Probably there is some other hidden assumption somewhere, like d²f/dt² varying slowly, or df/dt and d²f/dt² being of similar magnitude, such that the second derivative can be neglected.

I am also a bit puzzled why the sine term should not be neglected as well. Possibly because the equation can be solved exactly with it, perhaps because df/dt is also quite large and the quickly oscillating sine gives a non-trivial contribution?

 

[Derivator]

I deleted the attachement, since I tried to post a more abstract case, which isn't related to any physical problem.

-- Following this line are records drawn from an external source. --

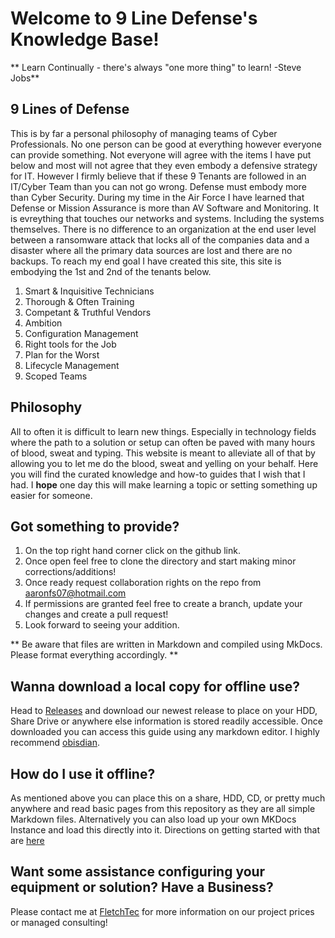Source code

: # Welcome to 9 Line Defense's Knowledge Base!

** Learn Continually - there's always "one more thing" to learn! -Steve Jobs**

## 9 Lines of Defense

This is by far a personal philosophy of managing teams of Cyber Professionals. No one person can be good at everything however everyone can provide something. Not everyone will agree with the items I have put below and most will not agree that they even embody a defensive strategy for IT. However I firmly believe that if these 9 Tenants are followed in an IT/Cyber Team than you can not go wrong. Defense must embody more than Cyber Security. During my time in the Air Force I have learned that Defense or Mission Assurance is more than AV Software and Monitoring. It is evreything that touches our networks and systems. Including the systems themselves. There is no difference to an organization at the end user level between a ransomware attack that locks all of the companies data and a disaster where all the primary data sources are lost and there are no backups. To reach my end goal I have created this site, this site is embodying the 1st and 2nd of the tenants below. 

1. Smart & Inquisitive Technicians
2. Thorough & Often Training
3. Competant & Truthful Vendors
4. Ambition
5. Configuration Management
6. Right tools for the Job
7. Plan for the Worst
8. Lifecycle Management
9. Scoped Teams

## Philosophy

All to often it is difficult to learn new things. Especially in technology fields where the path to a solution or setup can often be paved with many hours of blood, sweat and typing. This website is meant to alleviate all of that by allowing you to let me do the blood, sweat and yelling on your behalf. Here you will find the curated knowledge and how-to guides that I wish that I had. I **hope** one day this will make learning a topic or setting something up easier for someone.

## Got something to provide? 

1. On the top right hand corner click on the github link. 
2. Once open feel free to clone the directory and start making minor corrections/additions! 
3. Once ready request collaboration rights on the repo from aaronfs07@hotmail.com
4. If permissions are granted feel free to create a branch, update your changes and create a pull request! 
5. Look forward to seeing your addition. 

** Be aware that files are written in Markdown and compiled using MkDocs. Please format everything accordingly. **


## Wanna download a local copy for offline use?

Head to [Releases](https://github.com/aaronfs07/9linedefense-knowledge/releases) and download our newest release to place on your HDD, Share Drive or anywhere else information is stored readily accessible. Once downloaded you can access this guide using any markdown editor. I highly recommend [obisdian](https://obsidian.md/download).

## How do I use it offline?

As mentioned above you can place this on a share, HDD, CD, or pretty much anywhere and read basic pages from this repository as they are all simple Markdown files. Alternatively you can also load up your own MKDocs Instance and load this directly into it. Directions on getting started with that are [here](https://www.mkdocs.org/getting-started/)

## Want some assistance configuring your equipment or solution? Have a Business?

Please contact me at [FletchTec](www.fletchtec.com) for more information on our project prices or managed consulting!
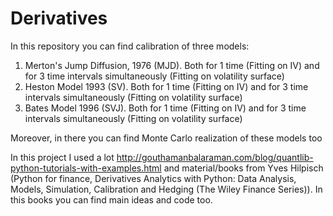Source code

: # Derivatives
In this repository you can find calibration of three models:
  1) Merton's Jump Diffusion, 1976 (MJD). Both for 1 time (Fitting on IV) and for 3 time intervals simultaneously (Fitting on volatility surface)
  2) Heston Model 1993 (SV). Both for 1 time (Fitting on IV) and for 3 time intervals simultaneously (Fitting on volatility surface)
  3) Bates Model 1996 (SVJ). Both for 1 time (Fitting on IV) and for 3 time intervals simultaneously (Fitting on volatility surface)

Moreover, in there you can find Monte Carlo realization of these models too

In this project I used a lot http://gouthamanbalaraman.com/blog/quantlib-python-tutorials-with-examples.html and material/books from Yves Hilpisch (Python for finance, Derivatives Analytics with Python: Data Analysis, Models, Simulation, Calibration and Hedging (The Wiley Finance Series)). In this books you can find main ideas and code too.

The original problem can be found in the following screenshot:

(please not: not eqn 2.6 should reduce to 2.8. in fact, 2.7 should reduce to 2.8 )

which is from page 13 of this pdf-file: http://www.weizmann.ac.il/condmat/superc/theses_files/8.pdf

 

[CompuChip]

If I throw away the second derivative and solve for the first derivative, I don't get equation (2.8).
So it seems like something more is going on here.
Unfortunately I'll have to go out for an hour or so, but I will take a better look when I get back and see if I can understand what's going on here on a purely mathematical basis.

 

[CompuChip]

I now got equation (2.8), initially I missed that they switched back to a t-derivative rather than \tau-derivative.
Indeed the only approximation they make is ignoring the \frac{d^2\gamma}{d\tau^2}

Let's follow through with the second derivative intact: we start from
\frac{d^2\gamma}{d\tau^2} + \frac{1}{Q} \frac{d\gamma}{d\tau} + \sin\gamma = \frac{I}{I_0}
Since \tau = Q \frac{t}{RC},
\frac{d\gamma}{d\tau} = \frac{d\gamma}{dt} \frac{dt}{d\tau} = \frac{RC}{Q} \frac{d\gamma}{dt}
and
\frac{d^2\gamma}{d\tau} = \left(\frac{RC}{Q}\right)^2 \frac{d^2\gamma}{dt^2}.

The equation thus becomes
\left( \frac{RC}{Q} \right)^2 \frac{d^2\gamma}{dt^2} + \frac{RC}{Q^2} \frac{d\gamma}{dt} = \frac{I}{I_0} - \sin\gamma.
Isolating the first derivative,
\frac{d\gamma}{dt} = \frac{Q^2}{R C} \left( \frac{I}{I_0} - \sin\gamma \right) - Q \frac{d^2\gamma}{dt^2}.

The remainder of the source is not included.